It's been a rough start to the season for the AL's reigning Cy Young winner. David Price came into Wednesday night's start against the Red Sox carrying a 4.78 ERA, opponents were posting an OPS near .800 against him and the Rays were 2-6 in his starts. Things got worse against Boston, as Price gave up four runs in just 2.1 innings before leaving with a strained triceps.
Price says he felt the triceps get tight a few pitches into the third inning. An MRI after the game turned out fine, but the Rays are still putting Price on the disabled list to give him a chance to rest. He won't throw for a few days, and left-hander Alex Torres will take his spot on the roster. Price is only expected to miss a few starts.

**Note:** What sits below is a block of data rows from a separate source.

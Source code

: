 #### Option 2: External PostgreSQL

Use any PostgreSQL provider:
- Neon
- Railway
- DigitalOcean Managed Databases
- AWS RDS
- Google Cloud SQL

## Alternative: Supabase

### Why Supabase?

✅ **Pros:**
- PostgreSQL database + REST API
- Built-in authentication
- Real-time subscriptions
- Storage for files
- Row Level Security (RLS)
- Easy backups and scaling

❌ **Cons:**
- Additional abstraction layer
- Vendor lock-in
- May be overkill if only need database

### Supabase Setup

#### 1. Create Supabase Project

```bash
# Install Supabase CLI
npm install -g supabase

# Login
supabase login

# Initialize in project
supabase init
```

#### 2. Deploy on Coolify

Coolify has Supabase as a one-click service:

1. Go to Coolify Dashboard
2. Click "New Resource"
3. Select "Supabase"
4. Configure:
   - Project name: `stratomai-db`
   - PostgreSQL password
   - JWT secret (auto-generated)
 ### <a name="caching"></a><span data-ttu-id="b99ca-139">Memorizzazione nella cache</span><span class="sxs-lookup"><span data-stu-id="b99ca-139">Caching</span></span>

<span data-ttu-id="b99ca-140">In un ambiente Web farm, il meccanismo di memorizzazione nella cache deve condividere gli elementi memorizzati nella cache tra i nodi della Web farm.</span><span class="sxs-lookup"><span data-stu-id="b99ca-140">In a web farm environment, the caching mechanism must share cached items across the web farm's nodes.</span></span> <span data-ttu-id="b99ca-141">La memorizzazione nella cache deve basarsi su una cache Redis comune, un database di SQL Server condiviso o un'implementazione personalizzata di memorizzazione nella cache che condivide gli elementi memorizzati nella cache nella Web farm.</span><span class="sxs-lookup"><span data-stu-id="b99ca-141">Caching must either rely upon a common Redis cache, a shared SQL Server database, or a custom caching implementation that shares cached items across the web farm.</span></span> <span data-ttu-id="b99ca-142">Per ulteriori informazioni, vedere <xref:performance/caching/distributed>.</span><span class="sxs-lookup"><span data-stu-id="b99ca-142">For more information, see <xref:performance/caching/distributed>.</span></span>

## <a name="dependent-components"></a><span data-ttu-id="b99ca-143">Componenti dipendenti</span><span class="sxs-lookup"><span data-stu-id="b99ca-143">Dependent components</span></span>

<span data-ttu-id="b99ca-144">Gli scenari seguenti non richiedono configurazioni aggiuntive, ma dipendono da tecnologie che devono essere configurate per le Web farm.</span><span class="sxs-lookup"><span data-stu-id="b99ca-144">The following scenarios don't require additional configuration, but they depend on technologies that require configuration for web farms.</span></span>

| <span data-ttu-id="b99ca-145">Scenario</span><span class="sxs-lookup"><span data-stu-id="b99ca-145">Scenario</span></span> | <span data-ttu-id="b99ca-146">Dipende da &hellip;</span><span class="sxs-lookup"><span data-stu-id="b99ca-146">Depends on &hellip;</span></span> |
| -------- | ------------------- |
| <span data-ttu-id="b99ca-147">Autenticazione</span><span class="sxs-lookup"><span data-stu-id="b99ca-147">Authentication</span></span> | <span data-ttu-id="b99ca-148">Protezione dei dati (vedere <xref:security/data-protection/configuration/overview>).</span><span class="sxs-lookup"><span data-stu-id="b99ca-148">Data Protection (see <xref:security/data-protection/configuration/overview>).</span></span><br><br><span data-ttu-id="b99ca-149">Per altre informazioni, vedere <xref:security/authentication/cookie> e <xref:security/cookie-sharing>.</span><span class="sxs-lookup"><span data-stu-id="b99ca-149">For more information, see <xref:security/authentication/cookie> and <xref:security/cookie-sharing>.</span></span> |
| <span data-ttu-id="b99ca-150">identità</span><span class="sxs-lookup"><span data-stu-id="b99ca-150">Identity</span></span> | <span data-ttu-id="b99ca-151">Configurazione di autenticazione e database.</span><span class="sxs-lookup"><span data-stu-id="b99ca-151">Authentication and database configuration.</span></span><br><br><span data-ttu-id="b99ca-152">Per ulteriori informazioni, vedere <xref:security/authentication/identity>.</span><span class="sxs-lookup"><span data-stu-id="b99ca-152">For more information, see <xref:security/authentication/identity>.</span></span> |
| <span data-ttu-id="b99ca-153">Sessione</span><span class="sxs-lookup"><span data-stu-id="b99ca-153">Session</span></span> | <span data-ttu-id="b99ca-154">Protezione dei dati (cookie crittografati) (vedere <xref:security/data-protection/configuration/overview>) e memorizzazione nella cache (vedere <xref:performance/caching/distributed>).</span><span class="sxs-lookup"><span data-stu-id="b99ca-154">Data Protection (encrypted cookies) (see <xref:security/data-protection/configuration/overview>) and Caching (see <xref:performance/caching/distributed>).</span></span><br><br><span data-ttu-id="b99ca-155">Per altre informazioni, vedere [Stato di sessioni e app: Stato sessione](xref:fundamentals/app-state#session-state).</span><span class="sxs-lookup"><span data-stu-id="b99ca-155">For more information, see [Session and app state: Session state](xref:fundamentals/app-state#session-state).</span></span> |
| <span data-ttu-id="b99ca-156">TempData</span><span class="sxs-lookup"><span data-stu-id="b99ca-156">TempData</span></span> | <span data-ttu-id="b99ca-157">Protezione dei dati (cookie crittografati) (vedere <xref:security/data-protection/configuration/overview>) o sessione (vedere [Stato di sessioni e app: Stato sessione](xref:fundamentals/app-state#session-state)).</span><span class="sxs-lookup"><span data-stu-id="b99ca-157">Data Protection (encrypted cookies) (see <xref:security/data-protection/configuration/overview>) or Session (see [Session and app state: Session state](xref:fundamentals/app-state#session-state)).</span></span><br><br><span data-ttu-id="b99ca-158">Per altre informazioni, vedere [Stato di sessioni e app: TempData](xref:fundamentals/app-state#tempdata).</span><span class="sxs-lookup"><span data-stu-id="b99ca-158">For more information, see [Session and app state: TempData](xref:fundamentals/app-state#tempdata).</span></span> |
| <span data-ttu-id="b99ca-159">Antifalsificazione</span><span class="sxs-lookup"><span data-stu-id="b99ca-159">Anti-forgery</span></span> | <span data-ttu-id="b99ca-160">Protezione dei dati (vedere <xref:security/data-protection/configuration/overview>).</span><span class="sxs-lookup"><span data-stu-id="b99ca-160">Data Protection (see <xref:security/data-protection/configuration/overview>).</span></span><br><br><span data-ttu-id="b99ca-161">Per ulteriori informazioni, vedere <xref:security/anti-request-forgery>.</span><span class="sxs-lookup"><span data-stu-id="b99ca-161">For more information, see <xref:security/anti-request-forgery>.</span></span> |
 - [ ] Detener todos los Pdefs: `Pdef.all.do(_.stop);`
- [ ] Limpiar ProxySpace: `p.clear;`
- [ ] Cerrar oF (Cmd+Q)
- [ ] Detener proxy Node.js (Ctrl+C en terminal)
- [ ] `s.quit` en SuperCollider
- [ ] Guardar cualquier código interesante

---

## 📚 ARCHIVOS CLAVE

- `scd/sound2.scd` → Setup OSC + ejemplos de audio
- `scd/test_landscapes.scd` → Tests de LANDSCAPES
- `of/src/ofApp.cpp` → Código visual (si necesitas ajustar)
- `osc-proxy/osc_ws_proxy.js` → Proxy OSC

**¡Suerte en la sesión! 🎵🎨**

While Price may not have been getting good results to start the year, he's likely been the victim of some bad luck. After Wednesday's start, opponents now have a .345 BABIP against him -- a 60-point increase over the BABIP against him in his Cy Young season. He's also seen an unusual spike in home runs: he's given up eight already this season after giving up 16 all of last year, and his 15.1% HR/FB rate this year is nearly 6% higher than his career rate.
Some time off may do Price some good, but even if he's not dominant upon his return, he wouldn't be the first Cy Young winner to have a post-award slump, either. Zack Greinke saw his ERA jump from 2.16 in his 2009 Cy Young season to 4.17 in 2010. Tim Lincecum, the other winner in 2009, also saw his ERA climb by nearly a full run (2.48 to 3.43). Felix Hernandez saw a jump from 2.27 in his 2010 Cy Young season to 3.47 in 2011.
If you're one to believe in xFIP, which normalizes home run rates, Price's ERA should be closer to 3.50 than the 5.24 he's carrying now. That would put him square in the middle of that group mentioned above. That'd be good-not-great, but it also shows just how hard it is to follow up a Cy Young performance.